Segment Open

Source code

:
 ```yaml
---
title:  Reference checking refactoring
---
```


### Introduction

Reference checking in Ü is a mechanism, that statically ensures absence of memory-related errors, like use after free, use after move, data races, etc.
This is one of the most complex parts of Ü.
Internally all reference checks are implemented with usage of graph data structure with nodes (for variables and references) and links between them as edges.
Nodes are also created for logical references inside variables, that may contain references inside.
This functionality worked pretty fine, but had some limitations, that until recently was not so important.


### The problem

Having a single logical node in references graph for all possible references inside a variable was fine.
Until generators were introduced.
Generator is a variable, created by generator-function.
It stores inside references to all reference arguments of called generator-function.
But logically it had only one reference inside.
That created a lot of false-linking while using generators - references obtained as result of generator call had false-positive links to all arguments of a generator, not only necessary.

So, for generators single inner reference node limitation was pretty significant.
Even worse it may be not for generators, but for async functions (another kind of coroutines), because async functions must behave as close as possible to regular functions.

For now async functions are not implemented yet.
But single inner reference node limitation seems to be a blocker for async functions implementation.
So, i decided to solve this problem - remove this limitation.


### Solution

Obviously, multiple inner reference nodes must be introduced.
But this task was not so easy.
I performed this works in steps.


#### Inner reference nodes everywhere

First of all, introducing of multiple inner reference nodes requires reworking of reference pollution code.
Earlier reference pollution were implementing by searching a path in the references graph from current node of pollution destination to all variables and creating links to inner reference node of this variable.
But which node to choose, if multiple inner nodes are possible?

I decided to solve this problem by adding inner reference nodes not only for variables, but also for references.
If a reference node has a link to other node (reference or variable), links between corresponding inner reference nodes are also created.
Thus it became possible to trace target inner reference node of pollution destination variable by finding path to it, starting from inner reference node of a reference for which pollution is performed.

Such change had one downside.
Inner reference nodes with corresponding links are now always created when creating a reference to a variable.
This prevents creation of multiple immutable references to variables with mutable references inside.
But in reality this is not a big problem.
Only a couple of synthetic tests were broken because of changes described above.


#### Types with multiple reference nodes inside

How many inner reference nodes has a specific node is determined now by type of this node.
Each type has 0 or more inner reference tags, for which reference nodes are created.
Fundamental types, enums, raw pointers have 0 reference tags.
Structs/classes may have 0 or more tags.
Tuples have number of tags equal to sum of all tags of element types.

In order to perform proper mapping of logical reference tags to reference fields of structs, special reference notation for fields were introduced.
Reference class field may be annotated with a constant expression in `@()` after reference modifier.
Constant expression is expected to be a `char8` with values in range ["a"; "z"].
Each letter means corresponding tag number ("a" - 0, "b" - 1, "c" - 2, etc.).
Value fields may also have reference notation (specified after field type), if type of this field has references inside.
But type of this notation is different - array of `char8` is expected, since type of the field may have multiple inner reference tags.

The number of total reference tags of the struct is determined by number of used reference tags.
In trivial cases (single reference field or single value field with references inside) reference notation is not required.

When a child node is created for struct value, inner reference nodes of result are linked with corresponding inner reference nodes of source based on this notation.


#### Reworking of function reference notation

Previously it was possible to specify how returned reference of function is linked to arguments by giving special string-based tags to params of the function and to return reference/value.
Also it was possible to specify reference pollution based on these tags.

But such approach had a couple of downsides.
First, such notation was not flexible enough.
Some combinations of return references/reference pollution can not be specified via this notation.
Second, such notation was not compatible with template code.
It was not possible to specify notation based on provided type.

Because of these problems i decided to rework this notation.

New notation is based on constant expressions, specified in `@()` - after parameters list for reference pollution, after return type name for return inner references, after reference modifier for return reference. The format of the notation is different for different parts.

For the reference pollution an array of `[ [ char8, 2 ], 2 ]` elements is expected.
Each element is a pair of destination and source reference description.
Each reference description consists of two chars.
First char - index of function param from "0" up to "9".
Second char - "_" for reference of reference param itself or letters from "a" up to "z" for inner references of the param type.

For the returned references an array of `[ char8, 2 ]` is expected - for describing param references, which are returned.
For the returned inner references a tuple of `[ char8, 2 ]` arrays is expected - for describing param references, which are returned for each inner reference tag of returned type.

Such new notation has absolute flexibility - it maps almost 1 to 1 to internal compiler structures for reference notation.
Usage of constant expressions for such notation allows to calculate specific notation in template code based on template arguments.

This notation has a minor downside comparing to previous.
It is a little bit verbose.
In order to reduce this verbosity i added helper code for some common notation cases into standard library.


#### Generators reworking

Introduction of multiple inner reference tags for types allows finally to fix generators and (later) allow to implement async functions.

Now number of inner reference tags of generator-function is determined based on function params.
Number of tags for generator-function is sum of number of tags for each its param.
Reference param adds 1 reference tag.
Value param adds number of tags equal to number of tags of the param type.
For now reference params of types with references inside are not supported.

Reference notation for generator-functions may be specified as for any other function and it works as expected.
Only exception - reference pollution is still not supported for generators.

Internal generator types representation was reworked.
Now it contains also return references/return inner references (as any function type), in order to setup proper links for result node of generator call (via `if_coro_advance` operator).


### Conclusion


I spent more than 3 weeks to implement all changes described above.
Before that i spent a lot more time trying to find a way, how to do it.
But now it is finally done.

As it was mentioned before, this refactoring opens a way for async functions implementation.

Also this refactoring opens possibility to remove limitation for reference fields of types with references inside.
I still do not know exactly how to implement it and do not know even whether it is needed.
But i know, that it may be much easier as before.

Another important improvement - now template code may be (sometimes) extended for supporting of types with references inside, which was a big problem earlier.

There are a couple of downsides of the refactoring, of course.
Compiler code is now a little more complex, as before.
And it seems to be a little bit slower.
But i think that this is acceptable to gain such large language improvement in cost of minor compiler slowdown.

Segment Closed

*PROBLEM:*
Reproduce exactly the entries above, limited to the lines from the one with "I decided to solve this problem by" through the one with "This prevents creation", both included.

*SOLUTION FOR THIS TASK:*
I decided to solve this problem by adding inner reference nodes not only for variables, but also for references.
If a reference node has a link to other node (reference or variable), links between corresponding inner reference nodes are also created.
Thus it became possible to trace target inner reference node of pollution destination variable by finding path to it, starting from inner reference node of a reference for which pollution is performed.

Such change had one downside.
Inner reference nodes with corresponding links are now always created when creating a reference to a variable.
This prevents creation of multiple immutable references to variables with mutable references inside.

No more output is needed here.